Difícil quebrar a resistência dentro do STF em relação ao código de conduta, mas as reações da opinião pública e o reflexo na imprensa são importantes.
O próprio ministro Fachin estava convencido de que deveria fazê-lo, recuou num primeiro momento e agora voltou com força, porque sentiu que há apoio popular. É importante continuar repercutindo e fortalecendo a ideia de que é necessário normalizar a atuação do STF, para criar parâmetros conhecidos e que sejam respeitados por todos. Fachin surpreendeu ontem, porque estava na batida de recuo.
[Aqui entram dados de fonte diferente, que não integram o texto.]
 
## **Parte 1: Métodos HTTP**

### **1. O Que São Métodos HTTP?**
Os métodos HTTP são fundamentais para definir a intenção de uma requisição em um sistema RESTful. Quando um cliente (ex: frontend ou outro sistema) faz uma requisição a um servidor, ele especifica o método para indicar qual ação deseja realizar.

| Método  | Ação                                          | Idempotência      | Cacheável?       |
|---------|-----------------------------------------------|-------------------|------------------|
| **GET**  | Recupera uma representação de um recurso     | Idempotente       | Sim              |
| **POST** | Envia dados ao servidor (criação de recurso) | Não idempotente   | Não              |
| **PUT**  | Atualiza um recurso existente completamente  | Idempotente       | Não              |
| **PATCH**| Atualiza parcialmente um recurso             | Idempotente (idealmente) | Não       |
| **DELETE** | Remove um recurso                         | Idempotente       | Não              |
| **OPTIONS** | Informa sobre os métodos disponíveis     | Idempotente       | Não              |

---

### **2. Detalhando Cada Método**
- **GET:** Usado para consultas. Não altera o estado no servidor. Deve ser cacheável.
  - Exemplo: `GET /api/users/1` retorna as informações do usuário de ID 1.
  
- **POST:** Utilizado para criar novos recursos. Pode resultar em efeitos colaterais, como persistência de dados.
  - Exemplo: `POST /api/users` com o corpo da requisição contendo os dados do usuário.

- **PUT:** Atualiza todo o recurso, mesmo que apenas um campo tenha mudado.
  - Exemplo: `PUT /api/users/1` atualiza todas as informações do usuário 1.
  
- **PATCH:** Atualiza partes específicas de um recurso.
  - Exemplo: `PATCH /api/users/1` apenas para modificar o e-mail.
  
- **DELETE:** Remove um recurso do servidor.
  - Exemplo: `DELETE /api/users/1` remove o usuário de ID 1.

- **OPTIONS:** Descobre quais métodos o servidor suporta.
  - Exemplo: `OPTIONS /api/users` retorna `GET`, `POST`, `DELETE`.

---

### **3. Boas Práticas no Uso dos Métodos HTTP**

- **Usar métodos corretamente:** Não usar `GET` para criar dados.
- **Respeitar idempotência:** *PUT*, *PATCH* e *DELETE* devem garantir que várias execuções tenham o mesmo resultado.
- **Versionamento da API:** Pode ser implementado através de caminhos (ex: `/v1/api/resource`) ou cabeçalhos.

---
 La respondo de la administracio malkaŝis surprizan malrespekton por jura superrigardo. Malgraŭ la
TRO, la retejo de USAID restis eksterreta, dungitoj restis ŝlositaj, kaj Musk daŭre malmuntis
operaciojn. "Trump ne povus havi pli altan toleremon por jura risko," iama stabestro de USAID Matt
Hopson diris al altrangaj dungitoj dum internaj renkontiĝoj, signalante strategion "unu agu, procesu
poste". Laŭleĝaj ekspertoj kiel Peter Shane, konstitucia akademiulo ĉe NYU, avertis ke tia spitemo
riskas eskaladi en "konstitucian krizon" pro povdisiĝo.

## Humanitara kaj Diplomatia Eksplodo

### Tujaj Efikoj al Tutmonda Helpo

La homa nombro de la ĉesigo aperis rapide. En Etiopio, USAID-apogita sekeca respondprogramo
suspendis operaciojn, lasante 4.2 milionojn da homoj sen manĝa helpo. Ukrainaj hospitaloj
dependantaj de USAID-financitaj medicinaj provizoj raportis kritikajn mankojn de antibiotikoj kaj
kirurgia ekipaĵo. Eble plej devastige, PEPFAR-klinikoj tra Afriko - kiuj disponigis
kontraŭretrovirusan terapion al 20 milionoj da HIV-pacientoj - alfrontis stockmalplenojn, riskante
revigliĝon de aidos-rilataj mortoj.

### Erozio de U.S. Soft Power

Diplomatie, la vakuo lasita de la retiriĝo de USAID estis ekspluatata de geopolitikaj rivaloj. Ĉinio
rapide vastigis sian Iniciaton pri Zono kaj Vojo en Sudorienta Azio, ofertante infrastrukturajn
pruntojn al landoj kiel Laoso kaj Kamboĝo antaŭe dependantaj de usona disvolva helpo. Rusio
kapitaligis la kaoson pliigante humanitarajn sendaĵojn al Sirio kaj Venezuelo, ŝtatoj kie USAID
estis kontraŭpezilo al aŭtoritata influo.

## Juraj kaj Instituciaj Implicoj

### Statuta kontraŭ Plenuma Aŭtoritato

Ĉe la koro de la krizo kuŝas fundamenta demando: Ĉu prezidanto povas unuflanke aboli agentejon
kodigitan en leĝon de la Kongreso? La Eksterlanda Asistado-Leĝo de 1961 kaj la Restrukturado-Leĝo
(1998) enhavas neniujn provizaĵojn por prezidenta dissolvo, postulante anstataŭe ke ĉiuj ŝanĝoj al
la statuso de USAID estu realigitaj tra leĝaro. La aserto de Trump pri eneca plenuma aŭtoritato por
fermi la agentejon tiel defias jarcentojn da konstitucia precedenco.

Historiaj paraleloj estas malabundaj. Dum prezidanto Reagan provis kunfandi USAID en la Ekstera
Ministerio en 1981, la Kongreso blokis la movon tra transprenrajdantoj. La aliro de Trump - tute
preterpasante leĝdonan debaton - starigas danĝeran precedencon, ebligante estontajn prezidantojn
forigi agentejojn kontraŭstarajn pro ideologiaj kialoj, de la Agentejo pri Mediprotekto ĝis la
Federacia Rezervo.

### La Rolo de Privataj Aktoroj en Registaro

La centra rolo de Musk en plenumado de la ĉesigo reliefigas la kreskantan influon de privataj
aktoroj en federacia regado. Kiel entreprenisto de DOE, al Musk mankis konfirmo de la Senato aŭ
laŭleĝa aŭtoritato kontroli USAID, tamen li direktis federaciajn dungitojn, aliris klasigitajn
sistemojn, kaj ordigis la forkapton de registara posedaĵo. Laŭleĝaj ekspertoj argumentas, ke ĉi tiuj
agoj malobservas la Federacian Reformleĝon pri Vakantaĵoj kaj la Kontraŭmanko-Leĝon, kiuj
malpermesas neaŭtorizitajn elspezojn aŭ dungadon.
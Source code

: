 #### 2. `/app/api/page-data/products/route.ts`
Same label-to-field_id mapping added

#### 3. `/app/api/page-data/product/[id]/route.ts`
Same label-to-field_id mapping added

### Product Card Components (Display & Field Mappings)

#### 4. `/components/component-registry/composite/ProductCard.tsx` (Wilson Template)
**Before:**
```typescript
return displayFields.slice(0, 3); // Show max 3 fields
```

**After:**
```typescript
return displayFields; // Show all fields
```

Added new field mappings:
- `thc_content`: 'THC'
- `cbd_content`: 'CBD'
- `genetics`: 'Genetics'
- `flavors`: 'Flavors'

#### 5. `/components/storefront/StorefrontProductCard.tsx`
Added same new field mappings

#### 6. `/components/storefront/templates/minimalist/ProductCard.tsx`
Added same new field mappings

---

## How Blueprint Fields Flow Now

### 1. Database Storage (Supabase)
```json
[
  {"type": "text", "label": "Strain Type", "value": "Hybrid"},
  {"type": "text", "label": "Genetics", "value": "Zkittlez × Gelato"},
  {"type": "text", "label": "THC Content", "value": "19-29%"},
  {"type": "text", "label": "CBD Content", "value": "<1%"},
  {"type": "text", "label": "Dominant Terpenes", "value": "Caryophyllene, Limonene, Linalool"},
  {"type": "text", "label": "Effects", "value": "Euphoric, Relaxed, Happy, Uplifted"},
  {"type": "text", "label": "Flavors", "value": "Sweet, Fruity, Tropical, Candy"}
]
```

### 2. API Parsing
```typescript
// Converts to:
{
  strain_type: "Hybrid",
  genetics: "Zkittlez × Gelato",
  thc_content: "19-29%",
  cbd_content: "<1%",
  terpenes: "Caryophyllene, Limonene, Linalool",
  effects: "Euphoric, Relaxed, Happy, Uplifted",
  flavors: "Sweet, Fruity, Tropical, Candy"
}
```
Depois da primeira nota em que defendeu Toffoli e chegou a induzir a ideia de que quem critica o STF é contra a democracia, ficou parecendo uma capitulação dele. Aproveitou o discurso de ontem para se recolocar em vários pontos importantes, como da imprensa livre. Muitos acharam que ele havia criticado a imprensa, mas ele reafirmou ontem que a democracia depende da imprensa livre e que a crítica séria é bem-vinda. E já transformou a ideia em uma situação concreta, ao anunciar a relatora, a ministra Cármen Lúcia, a única até agora que apoia claramente o código de conduta, que agora vai ser debatido publicamente, dificultando reações contrárias.